▶ _The problem_
Search the listing for the string "service". Copy every line that has it.

▶ _Input_
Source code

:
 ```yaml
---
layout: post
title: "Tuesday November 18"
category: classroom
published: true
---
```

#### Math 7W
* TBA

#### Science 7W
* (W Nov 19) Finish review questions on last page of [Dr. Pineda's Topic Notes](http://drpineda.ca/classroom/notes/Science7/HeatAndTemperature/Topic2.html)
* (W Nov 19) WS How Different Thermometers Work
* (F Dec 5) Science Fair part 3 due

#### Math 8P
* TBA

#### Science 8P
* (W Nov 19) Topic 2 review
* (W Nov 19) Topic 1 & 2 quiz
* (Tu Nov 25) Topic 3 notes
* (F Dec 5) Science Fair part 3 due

==

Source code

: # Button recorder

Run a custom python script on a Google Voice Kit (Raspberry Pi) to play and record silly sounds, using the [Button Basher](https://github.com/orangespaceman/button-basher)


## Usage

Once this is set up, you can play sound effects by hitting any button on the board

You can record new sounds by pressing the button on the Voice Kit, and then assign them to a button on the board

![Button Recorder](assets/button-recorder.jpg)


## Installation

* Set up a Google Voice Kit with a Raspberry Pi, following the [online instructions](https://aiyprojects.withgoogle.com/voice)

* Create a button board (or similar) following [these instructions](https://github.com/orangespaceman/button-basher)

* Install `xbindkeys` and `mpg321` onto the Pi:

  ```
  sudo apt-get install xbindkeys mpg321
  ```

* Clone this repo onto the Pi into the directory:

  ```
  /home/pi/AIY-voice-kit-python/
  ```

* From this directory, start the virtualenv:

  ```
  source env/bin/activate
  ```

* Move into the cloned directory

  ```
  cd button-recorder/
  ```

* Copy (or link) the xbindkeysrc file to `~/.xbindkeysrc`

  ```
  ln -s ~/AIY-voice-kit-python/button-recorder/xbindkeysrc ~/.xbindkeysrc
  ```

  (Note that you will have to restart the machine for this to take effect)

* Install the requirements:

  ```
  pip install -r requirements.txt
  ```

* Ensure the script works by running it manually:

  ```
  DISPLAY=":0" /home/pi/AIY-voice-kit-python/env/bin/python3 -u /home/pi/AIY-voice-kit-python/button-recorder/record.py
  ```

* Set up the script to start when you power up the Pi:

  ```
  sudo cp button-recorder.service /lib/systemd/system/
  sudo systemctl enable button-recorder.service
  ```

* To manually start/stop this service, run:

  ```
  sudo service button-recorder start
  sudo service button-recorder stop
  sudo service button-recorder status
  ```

▶ _Response to the task_
  sudo cp button-recorder.service /lib/systemd/system/
  sudo systemctl enable button-recorder.service
* To manually start/stop this service, run:
  sudo service button-recorder start
  sudo service button-recorder stop
  sudo service button-recorder status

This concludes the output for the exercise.